WHAT YOU WILL DO: What is needed is an exact copy of the records below, without the pictures.

ENTRIES PROVIDED:
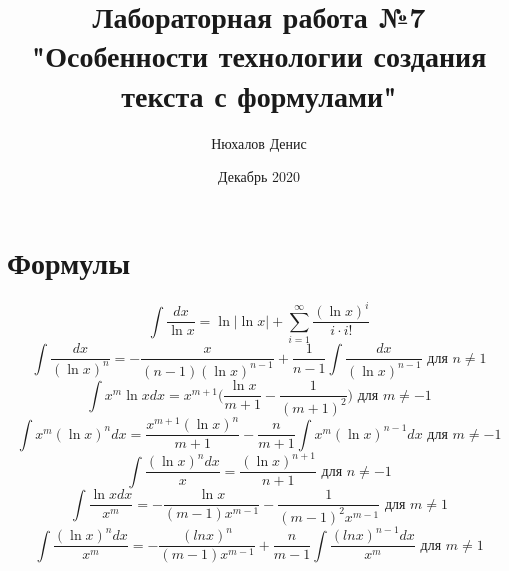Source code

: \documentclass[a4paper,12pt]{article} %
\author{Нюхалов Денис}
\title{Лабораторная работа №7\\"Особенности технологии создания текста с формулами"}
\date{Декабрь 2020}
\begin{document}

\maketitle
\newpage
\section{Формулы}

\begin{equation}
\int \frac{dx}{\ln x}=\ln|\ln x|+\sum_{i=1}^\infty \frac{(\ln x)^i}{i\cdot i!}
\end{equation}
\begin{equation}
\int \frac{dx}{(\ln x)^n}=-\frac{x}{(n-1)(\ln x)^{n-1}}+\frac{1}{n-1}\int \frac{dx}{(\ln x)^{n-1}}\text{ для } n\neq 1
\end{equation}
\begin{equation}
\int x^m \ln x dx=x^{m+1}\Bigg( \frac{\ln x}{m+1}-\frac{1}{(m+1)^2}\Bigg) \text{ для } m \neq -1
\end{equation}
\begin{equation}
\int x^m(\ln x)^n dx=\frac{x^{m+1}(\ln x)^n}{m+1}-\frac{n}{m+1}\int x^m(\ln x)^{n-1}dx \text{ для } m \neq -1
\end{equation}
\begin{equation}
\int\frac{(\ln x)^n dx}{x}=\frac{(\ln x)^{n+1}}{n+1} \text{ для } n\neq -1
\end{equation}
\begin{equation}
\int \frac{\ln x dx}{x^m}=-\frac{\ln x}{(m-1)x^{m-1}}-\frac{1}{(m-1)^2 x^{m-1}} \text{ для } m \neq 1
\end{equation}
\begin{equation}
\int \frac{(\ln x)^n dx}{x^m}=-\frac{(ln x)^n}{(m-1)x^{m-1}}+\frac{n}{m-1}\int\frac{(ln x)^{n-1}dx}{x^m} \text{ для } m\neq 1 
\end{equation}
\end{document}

ANSWER BOX:
Source code

: \documentclass[a4paper,12pt]{article} %
\author{Нюхалов Денис}
\title{Лабораторная работа №7\\"Особенности технологии создания текста с формулами"}
\date{Декабрь 2020}
\begin{document}

\maketitle
\newpage
\section{Формулы}

\begin{equation}
\int \frac{dx}{\ln x}=\ln|\ln x|+\sum_{i=1}^\infty \frac{(\ln x)^i}{i\cdot i!}
\end{equation}
\begin{equation}
\int \frac{dx}{(\ln x)^n}=-\frac{x}{(n-1)(\ln x)^{n-1}}+\frac{1}{n-1}\int \frac{dx}{(\ln x)^{n-1}}\text{ для } n\neq 1
\end{equation}
\begin{equation}
\int x^m \ln x dx=x^{m+1}\Bigg( \frac{\ln x}{m+1}-\frac{1}{(m+1)^2}\Bigg) \text{ для } m \neq -1
\end{equation}
\begin{equation}
\int x^m(\ln x)^n dx=\frac{x^{m+1}(\ln x)^n}{m+1}-\frac{n}{m+1}\int x^m(\ln x)^{n-1}dx \text{ для } m \neq -1
\end{equation}
\begin{equation}
\int\frac{(\ln x)^n dx}{x}=\frac{(\ln x)^{n+1}}{n+1} \text{ для } n\neq -1
\end{equation}
\begin{equation}
\int \frac{\ln x dx}{x^m}=-\frac{\ln x}{(m-1)x^{m-1}}-\frac{1}{(m-1)^2 x^{m-1}} \text{ для } m \neq 1
\end{equation}
\begin{equation}
\int \frac{(\ln x)^n dx}{x^m}=-\frac{(ln x)^n}{(m-1)x^{m-1}}+\frac{n}{m-1}\int\frac{(ln x)^{n-1}dx}{x^m} \text{ для } m\neq 1 
\end{equation}
\end{document}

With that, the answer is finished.